### [What the task requires]
Please copy exactly the lines that run from the start of the entries to the line containing "- ジェット燃料を流し込む口に濾過器(SLLGH25NS)を挿す。", inclusive.

### [Data to use]
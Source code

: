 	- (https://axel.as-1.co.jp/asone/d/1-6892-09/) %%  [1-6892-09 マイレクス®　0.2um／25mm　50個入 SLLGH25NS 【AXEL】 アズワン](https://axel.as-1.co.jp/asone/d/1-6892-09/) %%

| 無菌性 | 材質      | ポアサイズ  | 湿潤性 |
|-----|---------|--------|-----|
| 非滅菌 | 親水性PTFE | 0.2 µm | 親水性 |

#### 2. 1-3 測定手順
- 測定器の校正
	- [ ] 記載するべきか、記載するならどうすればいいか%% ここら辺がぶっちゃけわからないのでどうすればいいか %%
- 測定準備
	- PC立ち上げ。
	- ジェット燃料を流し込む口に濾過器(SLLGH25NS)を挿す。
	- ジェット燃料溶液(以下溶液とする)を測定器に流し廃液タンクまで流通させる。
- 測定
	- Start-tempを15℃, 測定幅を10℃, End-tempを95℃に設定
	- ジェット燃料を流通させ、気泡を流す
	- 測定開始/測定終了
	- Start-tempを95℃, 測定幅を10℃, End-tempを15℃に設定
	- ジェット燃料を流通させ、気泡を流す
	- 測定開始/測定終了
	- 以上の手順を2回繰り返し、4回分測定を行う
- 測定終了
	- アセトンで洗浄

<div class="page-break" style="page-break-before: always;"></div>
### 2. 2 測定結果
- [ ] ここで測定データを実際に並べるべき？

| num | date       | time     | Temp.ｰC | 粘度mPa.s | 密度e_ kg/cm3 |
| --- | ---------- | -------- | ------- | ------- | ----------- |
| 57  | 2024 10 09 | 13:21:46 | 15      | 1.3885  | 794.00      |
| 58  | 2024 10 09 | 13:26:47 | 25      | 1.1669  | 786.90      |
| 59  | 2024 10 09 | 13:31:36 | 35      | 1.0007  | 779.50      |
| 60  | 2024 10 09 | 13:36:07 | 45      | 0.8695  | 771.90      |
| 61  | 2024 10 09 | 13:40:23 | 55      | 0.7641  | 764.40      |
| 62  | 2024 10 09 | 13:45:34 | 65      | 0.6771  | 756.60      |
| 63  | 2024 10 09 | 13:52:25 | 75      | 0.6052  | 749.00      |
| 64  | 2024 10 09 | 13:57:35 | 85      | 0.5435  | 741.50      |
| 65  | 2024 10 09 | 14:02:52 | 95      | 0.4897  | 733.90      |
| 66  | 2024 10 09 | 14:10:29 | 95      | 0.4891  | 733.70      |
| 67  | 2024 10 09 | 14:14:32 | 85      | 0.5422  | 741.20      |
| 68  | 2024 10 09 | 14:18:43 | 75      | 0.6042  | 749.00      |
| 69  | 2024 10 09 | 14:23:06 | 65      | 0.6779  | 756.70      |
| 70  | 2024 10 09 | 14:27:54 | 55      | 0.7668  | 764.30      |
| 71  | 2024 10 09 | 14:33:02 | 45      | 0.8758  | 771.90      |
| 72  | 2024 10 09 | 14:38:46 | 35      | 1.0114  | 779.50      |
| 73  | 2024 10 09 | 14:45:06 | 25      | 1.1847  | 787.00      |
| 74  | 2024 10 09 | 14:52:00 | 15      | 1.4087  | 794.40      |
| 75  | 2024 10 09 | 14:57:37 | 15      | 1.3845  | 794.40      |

### [Output of the exercise]
Source code

: 	- (https://axel.as-1.co.jp/asone/d/1-6892-09/) %%  [1-6892-09 マイレクス®　0.2um／25mm　50個入 SLLGH25NS 【AXEL】 アズワン](https://axel.as-1.co.jp/asone/d/1-6892-09/) %%

| 無菌性 | 材質      | ポアサイズ  | 湿潤性 |
|-----|---------|--------|-----|
| 非滅菌 | 親水性PTFE | 0.2 µm | 親水性 |

#### 2. 1-3 測定手順
- 測定器の校正
	- [ ] 記載するべきか、記載するならどうすればいいか%% ここら辺がぶっちゃけわからないのでどうすればいいか %%
- 測定準備
	- PC立ち上げ。
	- ジェット燃料を流し込む口に濾過器(SLLGH25NS)を挿す。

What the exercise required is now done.